**TASK DESCRIPTION:** Take from the listing each line that has the string "Microsoft".
[Start of section]
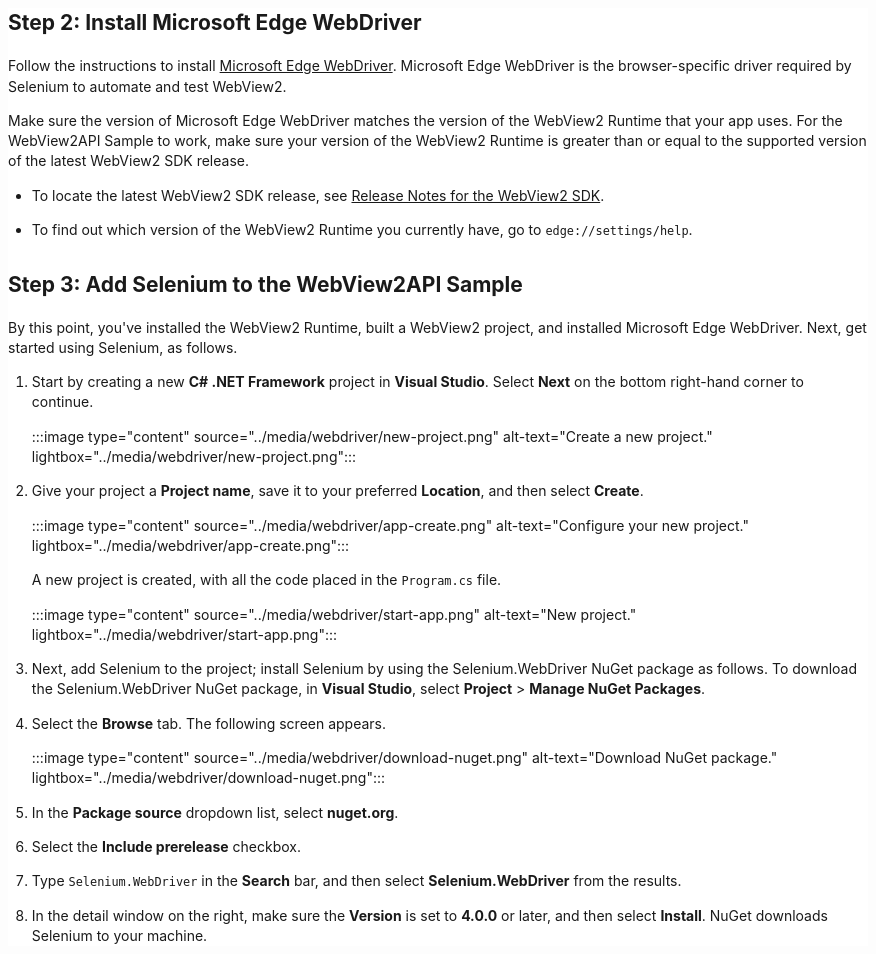 

## Step 2: Install Microsoft Edge WebDriver

Follow the instructions to install [Microsoft Edge WebDriver](../../webdriver-chromium/index.md#download-microsoft-edge-webdriver).  Microsoft Edge WebDriver is the browser-specific driver required by Selenium to automate and test WebView2.

Make sure the version of Microsoft Edge WebDriver matches the version of the WebView2 Runtime that your app uses.  For the WebView2API Sample to work, make sure your version of the WebView2 Runtime is greater than or equal to the supported version of the latest WebView2 SDK release.

*  To locate the latest WebView2 SDK release, see [Release Notes for the WebView2 SDK](../release-notes.md).

*  To find out which version of the WebView2 Runtime you currently have, go to `edge://settings/help`.



## Step 3: Add Selenium to the WebView2API Sample

By this point, you've installed the WebView2 Runtime, built a WebView2 project, and installed Microsoft Edge WebDriver.  Next, get started using Selenium, as follows.

1. Start by creating a new **C# .NET Framework** project in **Visual Studio**.  Select **Next** on the bottom right-hand corner to continue.

   :::image type="content" source="../media/webdriver/new-project.png" alt-text="Create a new project." lightbox="../media/webdriver/new-project.png":::

1. Give your project a **Project name**, save it to your preferred **Location**, and then select **Create**.

   :::image type="content" source="../media/webdriver/app-create.png" alt-text="Configure your new project." lightbox="../media/webdriver/app-create.png":::

   A new project is created, with all the code placed in the `Program.cs` file.

   :::image type="content" source="../media/webdriver/start-app.png" alt-text="New project." lightbox="../media/webdriver/start-app.png":::

1. Next, add Selenium to the project; install Selenium by using the Selenium.WebDriver NuGet package as follows.  To download the Selenium.WebDriver NuGet package, in **Visual Studio**, select **Project** > **Manage NuGet Packages**.

1. Select the **Browse** tab.  The following screen appears.

   :::image type="content" source="../media/webdriver/download-nuget.png" alt-text="Download NuGet package." lightbox="../media/webdriver/download-nuget.png":::

1. In the **Package source** dropdown list, select **nuget.org**.

1. Select the **Include prerelease** checkbox.

1. Type `Selenium.WebDriver` in the **Search** bar, and then select **Selenium.WebDriver** from the results.

1. In the detail window on the right, make sure the **Version** is set to **4.0.0** or later, and then select **Install**.  NuGet downloads Selenium to your machine.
[End of section]
**EXERCISE SOLUTION:**
## Step 2: Install Microsoft Edge WebDriver
Follow the instructions to install [Microsoft Edge WebDriver](../../webdriver-chromium/index.md#download-microsoft-edge-webdriver).  Microsoft Edge WebDriver is the browser-specific driver required by Selenium to automate and test WebView2.
Make sure the version of Microsoft Edge WebDriver matches the version of the WebView2 Runtime that your app uses.  For the WebView2API Sample to work, make sure your version of the WebView2 Runtime is greater than or equal to the supported version of the latest WebView2 SDK release.
By this point, you've installed the WebView2 Runtime, built a WebView2 project, and installed Microsoft Edge WebDriver.  Next, get started using Selenium, as follows.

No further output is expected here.